Narsisizm, kendinden nefret etmenin tam tersi gibi görünebilir: narsisistler kendilerini severler ve her fırsatı kendilerini övmek için kullanırlar, o halde nasıl kendinden nefret eden kurbanlar olarak görülebilirler?

Narsisizm bir tür kendinden nefret etme biçimidir çünkü kişinin kendisine duyduğu sevgi o kadar aşırıdır ki, bu sadece zorlamadır.

Her narsistin dibinde boş bir ruhsuzluk vardır ve boş, sevilmeyen merkezlerini sürekli görmezden gelmenin bir yolu olarak kendilerine sevgi ve ilgi yığarlar.

Hayat, kendi iç benliklerinden korktukları ve utandıkları gerçeğiyle yüzleşmekten kaçınmak için sürekli bir yapay ve maddi sevgi geçidine dönüşür.

Narsisizm neredeyse her zaman bireyin gücünün tükendiği ve hor gördüğü iç sesiyle yüzleşmek zorunda kaldığı nihai bir çöküşle sona erer.

4) Umutsuzluk

Umutsuzluk içinde olanlar için, kendinden nefret etme çatışması tamamen dışsaldır.

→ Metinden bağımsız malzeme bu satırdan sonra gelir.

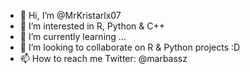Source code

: - 👋 Hi, I’m @MrKristarlx07
- 👀 I’m interested in R, Python & C++
- 🌱 I’m currently learning ...
- 💞️ I’m looking to collaborate on R & Python projects :D
- 📫 How to reach me Twitter: @marbassz

<!---
MrKristarlx07/MrKristarlx07 is a ✨ special ✨ repository because its `README.md` (this file) appears on your GitHub profile.
You can click the Preview link to take a look at your changes.
--->
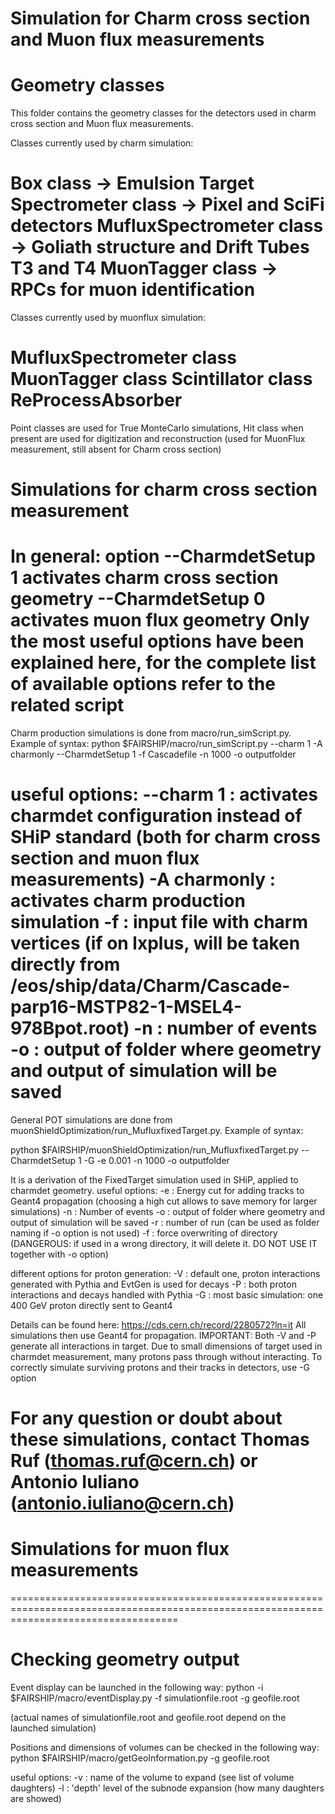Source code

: # Simulation for Charm cross section and Muon flux measurements

# Geometry classes
This folder contains the geometry classes for the detectors used in charm cross section and Muon flux measurements.

Classes currently used by charm simulation:

Box class -> Emulsion Target 
Spectrometer class -> Pixel and SciFi detectors
MufluxSpectrometer class -> Goliath structure and Drift Tubes T3 and T4
MuonTagger class -> RPCs for muon identification
=========================================================================================================================================
Classes currently used by muonflux simulation:

MufluxSpectrometer class
MuonTagger class
Scintillator class
ReProcessAbsorber
=========================================================================================================================================
Point classes are used for True MonteCarlo simulations, Hit class when present are used for digitization and reconstruction (used for MuonFlux measurement, still absent for Charm cross section) 

# Simulations for charm cross section measurement
In general: option --CharmdetSetup 1 activates charm cross section geometry
                   --CharmdetSetup 0 activates muon flux geometry
Only the most useful options have been explained here, for the complete list of available options refer to the related script
=========================================================================================================================================
Charm production simulations is done from macro/run_simScript.py. Example of syntax:
 python $FAIRSHIP/macro/run_simScript.py --charm 1 -A charmonly --CharmdetSetup 1 -f Cascadefile -n 1000 -o outputfolder

 useful options:
 --charm 1 : activates charmdet configuration instead of SHiP standard (both for charm cross section and muon flux measurements)
 -A charmonly : activates charm production simulation
 -f : input file with charm vertices (if on lxplus, will be taken directly from /eos/ship/data/Charm/Cascade-parp16-MSTP82-1-MSEL4-978Bpot.root)
 -n : number of events
 -o : output of folder where geometry and output of simulation will be saved
=========================================================================================================================================
General POT simulations are done from muonShieldOptimization/run_MufluxfixedTarget.py. Example of syntax:
 
 python $FAIRSHIP/muonShieldOptimization/run_MufluxfixedTarget.py --CharmdetSetup 1 -G -e 0.001 -n 1000 -o outputfolder 

 It is a derivation of the FixedTarget simulation used in SHiP, applied to charmdet geometry.
 useful options:
  -e : Energy cut for adding tracks to Geant4 propagation (choosing a high cut allows to save memory for larger simulations)
  -n : Number of events
  -o : output of folder where geometry and output of simulation will be saved
  -r : number of run (can be used as folder naming if -o option is not used)
  -f : force overwriting of directory (DANGEROUS: if used in a wrong directory, it will delete it. DO NOT USE IT together with -o option)


 different options for proton generation:
  -V : default one, proton interactions generated with Pythia and EvtGen is used for decays
  -P : both proton interactions and decays handled with Pythia
  -G : most basic simulation: one 400 GeV proton directly sent to Geant4
  
  Details can be found here: https://cds.cern.ch/record/2280572?ln=it
  All simulations then use Geant4 for propagation.
  IMPORTANT: Both -V and -P generate all interactions in target. Due to small dimensions of target used in charmdet measurement, many protons pass through without interacting. To correctly simulate surviving protons and their tracks in detectors, use -G option

For any question or doubt about these simulations, contact Thomas Ruf (thomas.ruf@cern.ch) or Antonio Iuliano (antonio.iuliano@cern.ch)
=========================================================================================================================================
# Simulations for muon flux measurements


=========================================================================================================================================
# Checking geometry output
Event display can be launched in the following way:
 python -i $FAIRSHIP/macro/eventDisplay.py -f simulationfile.root -g geofile.root
  
 (actual names of simulationfile.root and geofile.root depend on the launched simulation)

Positions and dimensions of volumes can be checked in the following way:
 python $FAIRSHIP/macro/getGeoInformation.py -g geofile.root
 
 useful options:
 -v : name of the volume to expand (see list of volume daughters)
 -l : 'depth' level of the subnode expansion (how many daughters are showed)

Kendinizden nefret etmeniz, çevrenizdekiler tarafından teşvik edilir ve bu kişiler size karşı duydukları küçümsemeyi aktif bir şekilde size hissettirirler.

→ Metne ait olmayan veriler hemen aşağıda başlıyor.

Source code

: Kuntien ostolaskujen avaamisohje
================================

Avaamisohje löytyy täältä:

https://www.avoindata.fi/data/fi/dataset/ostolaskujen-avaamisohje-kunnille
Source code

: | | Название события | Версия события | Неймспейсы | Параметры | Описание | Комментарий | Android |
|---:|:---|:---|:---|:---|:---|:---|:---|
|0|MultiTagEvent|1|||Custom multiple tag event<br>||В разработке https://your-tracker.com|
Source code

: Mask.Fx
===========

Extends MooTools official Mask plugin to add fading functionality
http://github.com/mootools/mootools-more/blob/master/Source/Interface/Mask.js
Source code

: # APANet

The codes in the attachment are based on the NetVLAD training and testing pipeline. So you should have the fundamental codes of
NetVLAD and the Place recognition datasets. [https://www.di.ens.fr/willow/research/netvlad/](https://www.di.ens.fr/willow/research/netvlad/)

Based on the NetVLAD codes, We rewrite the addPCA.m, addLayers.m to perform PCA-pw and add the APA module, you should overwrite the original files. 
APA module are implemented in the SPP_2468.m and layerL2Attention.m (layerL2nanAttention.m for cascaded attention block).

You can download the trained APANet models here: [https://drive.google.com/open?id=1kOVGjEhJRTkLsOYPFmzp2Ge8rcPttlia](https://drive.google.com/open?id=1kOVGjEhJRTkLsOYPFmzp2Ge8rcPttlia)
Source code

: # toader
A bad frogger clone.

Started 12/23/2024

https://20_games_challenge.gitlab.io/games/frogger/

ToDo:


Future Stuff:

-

Sürekli eleştiri ve zorbalığın, imkansız beklentilerin ve haksız taleplerin kurbanı olabilirsiniz.

Mutsuzluğunuz haklı gibi görünebilir, ancak kendinizden nefret etmeniz, size olumsuzluk getiren insanlardan kaçınmanız gerektiği gerçeği olsa bile, olumsuzluktan asla bir çıkış yolu bulamayacağınızı hissetmenize neden olur.

Umutsuzluk, dış eleştirmenleriniz gittikten çok sonra bile hayatın hep böyle olacağına inanmanız için sizi hipnotize eder ve baskı ve eleştirilerinizin çoğunun artık içinizden geldiği gerçeğini asla kabul etmezsiniz.

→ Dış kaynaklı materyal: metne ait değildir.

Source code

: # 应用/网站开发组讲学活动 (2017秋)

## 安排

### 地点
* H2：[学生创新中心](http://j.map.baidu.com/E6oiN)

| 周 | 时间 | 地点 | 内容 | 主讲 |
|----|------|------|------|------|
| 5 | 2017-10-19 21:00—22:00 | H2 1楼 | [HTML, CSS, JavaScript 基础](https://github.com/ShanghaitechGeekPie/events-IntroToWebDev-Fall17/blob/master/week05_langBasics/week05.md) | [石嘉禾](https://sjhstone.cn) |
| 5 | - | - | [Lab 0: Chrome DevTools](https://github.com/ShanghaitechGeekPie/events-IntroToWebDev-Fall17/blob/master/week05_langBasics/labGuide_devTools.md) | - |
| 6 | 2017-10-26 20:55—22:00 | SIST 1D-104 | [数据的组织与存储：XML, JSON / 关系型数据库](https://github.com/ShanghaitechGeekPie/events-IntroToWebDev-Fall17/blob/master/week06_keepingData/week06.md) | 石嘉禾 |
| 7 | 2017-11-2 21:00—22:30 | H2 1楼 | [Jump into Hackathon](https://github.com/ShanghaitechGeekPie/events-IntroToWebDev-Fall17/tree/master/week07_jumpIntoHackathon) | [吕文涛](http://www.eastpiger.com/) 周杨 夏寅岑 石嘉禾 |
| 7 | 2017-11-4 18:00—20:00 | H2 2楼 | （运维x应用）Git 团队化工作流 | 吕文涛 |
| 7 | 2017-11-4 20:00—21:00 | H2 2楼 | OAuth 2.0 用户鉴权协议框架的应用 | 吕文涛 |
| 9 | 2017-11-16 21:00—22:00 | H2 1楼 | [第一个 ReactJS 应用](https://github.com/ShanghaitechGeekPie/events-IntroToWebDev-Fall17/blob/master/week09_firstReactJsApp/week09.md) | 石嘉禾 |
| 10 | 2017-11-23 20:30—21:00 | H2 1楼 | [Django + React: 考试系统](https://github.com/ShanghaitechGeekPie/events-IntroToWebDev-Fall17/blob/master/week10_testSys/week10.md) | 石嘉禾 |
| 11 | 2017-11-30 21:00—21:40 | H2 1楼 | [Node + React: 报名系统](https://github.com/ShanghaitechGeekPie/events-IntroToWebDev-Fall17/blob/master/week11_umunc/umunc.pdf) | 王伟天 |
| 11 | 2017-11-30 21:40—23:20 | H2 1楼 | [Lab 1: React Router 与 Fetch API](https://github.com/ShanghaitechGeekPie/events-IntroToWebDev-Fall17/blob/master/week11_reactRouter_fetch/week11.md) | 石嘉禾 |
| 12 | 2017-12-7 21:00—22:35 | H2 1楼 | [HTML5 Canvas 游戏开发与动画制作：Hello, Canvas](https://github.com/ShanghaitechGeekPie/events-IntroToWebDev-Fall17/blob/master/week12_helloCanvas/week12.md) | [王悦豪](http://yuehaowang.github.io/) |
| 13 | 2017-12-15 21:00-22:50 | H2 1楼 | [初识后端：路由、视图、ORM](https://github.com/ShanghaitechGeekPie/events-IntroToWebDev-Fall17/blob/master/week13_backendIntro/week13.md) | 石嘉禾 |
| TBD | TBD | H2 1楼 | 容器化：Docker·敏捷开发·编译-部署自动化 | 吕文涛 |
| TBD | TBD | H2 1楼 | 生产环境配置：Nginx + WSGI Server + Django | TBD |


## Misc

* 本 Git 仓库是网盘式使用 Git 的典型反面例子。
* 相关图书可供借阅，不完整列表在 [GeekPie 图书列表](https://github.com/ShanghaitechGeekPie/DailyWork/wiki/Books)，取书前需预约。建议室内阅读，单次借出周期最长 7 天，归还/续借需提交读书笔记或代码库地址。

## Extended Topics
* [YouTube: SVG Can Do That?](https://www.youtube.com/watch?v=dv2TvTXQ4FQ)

Kendinden Nefret Etmenin Nedenleri ve Belirtileri

Kendinizden nefret etmenizin genellikle üç ana nedeni vardır: Bunlar

Kötü aile ortamı: Ebeveynlerinizin sizi koşulsuz sevgiden mahrum bıraktığı, onların ilgisini ve sevgisini hak etmeniz gerektiğini hissettirdiği dengesiz bir evde büyüdünüz.

Kötü sosyal çevre: Değiştiremediğiniz veya değiştirmek istemediğiniz şekillerde farklı olduğunuz için okulda akranlarınız tarafından zorbalığa uğradınız veya erken yaşta kendinizden nefret etmenizi sağlayan utanç verici ve eleştirel öğretmenleriniz oldu.

Ego sahibi olmak: Egonuz tarafından tamamen ele geçirildiniz, bu da sizi yaşamın gerçek ve anlamlı kısımlarından kopardı, böylece kendinizi umutsuz, boş ve kendinizden nefretle dolu hissetmenize neden oldu.

Kendinizin veya tanıdığınız birinin kendinden nefret etme ile mücadele ettiğini düşünüyorsanız, işte dikkat etmeniz gereken yaygın kırmızı bayraklar:

1) Kendinizden nefret ediyorsunuz çünkü başarısız olma ihtimalinizi azaltmak için hedeflerinizi düşük tutuyorsunuz

Kendinize karşı dürüst olun: Başarısızlık korkunuz var mı?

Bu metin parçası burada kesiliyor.